1. A vertical seawater lock is 4m wide and 2m high. The water level is 2 m above the base of the lock on one side, there being no water on the other side. The mass of the lock is 2.5 t and the coefficient of friction between the lock and the slides is 0.25. Determine the force necessary to raise the lock. (Density of seawater = 1025 kg/m3)

To determine the force necessary to raise the lock, we need to consider two factors: the weight of the lock and the friction between the lock and the slides.

Step 1: Calculate the weight of the lock.
The weight of an object can be calculated using the formula:
Weight = mass * acceleration due to gravity (g)
Given that the mass of the lock is 2.5 t, we need to convert it to kilograms:
1 t = 1000 kg
So, the mass of the lock in kilograms is:
2.5 t * 1000 kg/t = 2500 kg

Using the acceleration due to gravity (g) as 9.8 m/s^2, we can calculate the weight of the lock:
Weight = 2500 kg * 9.8 m/s^2
Weight = 24,500 N

Step 2: Calculate the frictional force.
The frictional force can be calculated using the formula:
Frictional Force = coefficient of friction * Normal force
The normal force is the force exerted by the lock on the slides perpendicular to them.

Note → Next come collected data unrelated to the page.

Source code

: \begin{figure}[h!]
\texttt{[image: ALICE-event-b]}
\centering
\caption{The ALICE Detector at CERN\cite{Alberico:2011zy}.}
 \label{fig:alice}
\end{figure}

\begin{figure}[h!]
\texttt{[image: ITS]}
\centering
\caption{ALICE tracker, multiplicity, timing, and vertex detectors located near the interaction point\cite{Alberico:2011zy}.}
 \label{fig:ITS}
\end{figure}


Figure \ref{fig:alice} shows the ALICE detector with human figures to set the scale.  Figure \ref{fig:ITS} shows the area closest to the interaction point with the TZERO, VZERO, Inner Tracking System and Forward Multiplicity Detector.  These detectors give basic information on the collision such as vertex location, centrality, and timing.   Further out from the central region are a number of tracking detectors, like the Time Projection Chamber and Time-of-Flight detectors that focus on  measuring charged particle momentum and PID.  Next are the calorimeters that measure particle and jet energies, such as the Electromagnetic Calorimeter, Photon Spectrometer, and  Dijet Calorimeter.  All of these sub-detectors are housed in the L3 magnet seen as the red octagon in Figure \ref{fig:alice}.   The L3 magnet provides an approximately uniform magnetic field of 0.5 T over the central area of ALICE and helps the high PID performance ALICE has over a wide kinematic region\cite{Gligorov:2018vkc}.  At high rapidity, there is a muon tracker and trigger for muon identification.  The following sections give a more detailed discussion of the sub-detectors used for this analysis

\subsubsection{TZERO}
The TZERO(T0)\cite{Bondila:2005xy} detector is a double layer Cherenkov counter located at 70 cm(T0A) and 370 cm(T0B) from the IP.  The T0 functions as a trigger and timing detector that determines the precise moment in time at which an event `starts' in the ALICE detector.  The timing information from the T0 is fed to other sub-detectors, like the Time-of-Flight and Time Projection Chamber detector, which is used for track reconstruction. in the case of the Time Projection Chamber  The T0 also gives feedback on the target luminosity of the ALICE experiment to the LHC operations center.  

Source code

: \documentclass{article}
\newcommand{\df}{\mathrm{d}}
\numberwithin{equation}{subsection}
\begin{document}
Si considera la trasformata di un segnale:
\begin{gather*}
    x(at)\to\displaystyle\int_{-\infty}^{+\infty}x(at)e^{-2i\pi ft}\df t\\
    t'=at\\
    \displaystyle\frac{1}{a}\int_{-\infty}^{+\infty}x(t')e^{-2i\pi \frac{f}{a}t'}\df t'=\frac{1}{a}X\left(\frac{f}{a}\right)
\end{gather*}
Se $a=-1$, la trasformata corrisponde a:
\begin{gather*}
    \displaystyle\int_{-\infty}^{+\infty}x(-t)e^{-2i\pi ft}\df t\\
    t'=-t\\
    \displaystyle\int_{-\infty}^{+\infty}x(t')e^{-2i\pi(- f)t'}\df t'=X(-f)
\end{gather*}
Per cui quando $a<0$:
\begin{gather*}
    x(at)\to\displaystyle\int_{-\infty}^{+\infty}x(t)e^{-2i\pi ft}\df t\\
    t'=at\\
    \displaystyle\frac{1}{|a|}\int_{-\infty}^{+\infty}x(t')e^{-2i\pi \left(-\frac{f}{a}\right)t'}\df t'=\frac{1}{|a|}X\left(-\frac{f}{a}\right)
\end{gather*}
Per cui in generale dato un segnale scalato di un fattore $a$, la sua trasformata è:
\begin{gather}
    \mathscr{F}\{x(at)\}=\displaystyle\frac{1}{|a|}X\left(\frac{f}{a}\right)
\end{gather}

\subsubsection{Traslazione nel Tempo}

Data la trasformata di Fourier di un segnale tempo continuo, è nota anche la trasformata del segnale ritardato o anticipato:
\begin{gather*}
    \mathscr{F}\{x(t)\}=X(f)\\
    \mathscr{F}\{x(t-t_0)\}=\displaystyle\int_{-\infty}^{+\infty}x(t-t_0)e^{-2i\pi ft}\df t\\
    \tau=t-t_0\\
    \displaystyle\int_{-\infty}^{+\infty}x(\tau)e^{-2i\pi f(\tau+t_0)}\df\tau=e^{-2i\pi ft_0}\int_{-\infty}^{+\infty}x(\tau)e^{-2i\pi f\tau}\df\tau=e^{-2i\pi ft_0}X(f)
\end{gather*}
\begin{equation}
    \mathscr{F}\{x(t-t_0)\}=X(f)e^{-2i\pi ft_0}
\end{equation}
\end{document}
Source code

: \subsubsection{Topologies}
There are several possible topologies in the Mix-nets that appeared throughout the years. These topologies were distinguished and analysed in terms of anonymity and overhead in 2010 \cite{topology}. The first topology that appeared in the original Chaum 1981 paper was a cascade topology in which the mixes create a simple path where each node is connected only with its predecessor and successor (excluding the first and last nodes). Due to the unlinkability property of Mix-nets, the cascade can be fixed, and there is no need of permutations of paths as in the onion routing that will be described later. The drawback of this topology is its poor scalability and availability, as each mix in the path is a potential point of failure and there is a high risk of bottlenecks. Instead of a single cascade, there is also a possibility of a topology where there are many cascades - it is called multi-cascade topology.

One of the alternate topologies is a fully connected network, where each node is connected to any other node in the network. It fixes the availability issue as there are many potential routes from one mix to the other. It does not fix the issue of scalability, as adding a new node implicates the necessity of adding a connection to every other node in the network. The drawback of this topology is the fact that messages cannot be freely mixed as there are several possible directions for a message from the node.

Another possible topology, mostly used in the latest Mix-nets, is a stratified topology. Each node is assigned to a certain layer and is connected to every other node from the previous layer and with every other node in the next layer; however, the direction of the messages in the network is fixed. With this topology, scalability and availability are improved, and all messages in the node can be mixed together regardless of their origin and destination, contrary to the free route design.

The normal force can be determined by considering the water pressure at the base of the lock. The pressure at a certain depth in a fluid can be calculated as:
Pressure = density of fluid * gravity * height

The density of seawater is given as 1025 kg/m^3, so the pressure at the base of the lock can be calculated as:
Pressure = 1025 kg/m^3 * 9.8 m/s^2 * 2 m
Pressure = 20,090 N/m^2

The normal force is equal to the pressure at the base of the lock multiplied by the area of the lock:
Normal force = pressure * area
Area = width * height
Area = 4 m * 2 m = 8 m^2

Normal force = 20,090 N/m^2 * 8 m^2
Normal force = 160,720 N

Then, we can calculate the frictional force:
Frictional force = 0.25 * 160,720 N
Frictional force = 40,180 N

Step 3: Calculate the force necessary to raise the lock.
The force necessary to raise the lock is equal to the weight of the lock plus the frictional force:
Force necessary to raise the lock = weight + frictional force
Force necessary to raise the lock = 24,500 N + 40,180 N
Force necessary to raise the lock = 64,680 N

Therefore, the force necessary to raise the lock is 64,680 N.

To determine the force necessary to raise the lock, we need to consider the buoyant force and the force due to friction.

1. Buoyant force:
The buoyant force is the upward force exerted on an object submerged in a fluid. It can be calculated using the formula:

F_buoyant = density * volume * g

In this case, the density of seawater is 1025 kg/m^3. The volume of the lock can be calculated by multiplying the width, height, and depth (which is the water level):

Volume = width * height * depth = 4m * 2m * 2m = 16 m^3

Now we can calculate the buoyant force:

F_buoyant = 1025 kg/m^3 * 16 m^3 * 9.81 m/s^2 = 159,360 N

2. Force due to friction:
The force due to friction is calculated using the equation:

F_friction = coefficient_of_friction * normal_force

The normal force is the force perpendicular to the surface, which in this case is the weight of the lock:

Normal_force = mass * g = 2.5 t * 1000 kg/t * 9.81 m/s^2 = 24,525 N

Now we can calculate the force due to friction:

F_friction = 0.25 * 24,525 N = 6131.25 N

3. Total force:
The force necessary to raise the lock is the sum of the buoyant force and the force due to friction:

Total_force = F_buoyant + F_friction = 159,360 N + 6131.25 N = 165,491.25 N

Therefore, the force necessary to raise the lock is approximately 165,491.25 Newtons.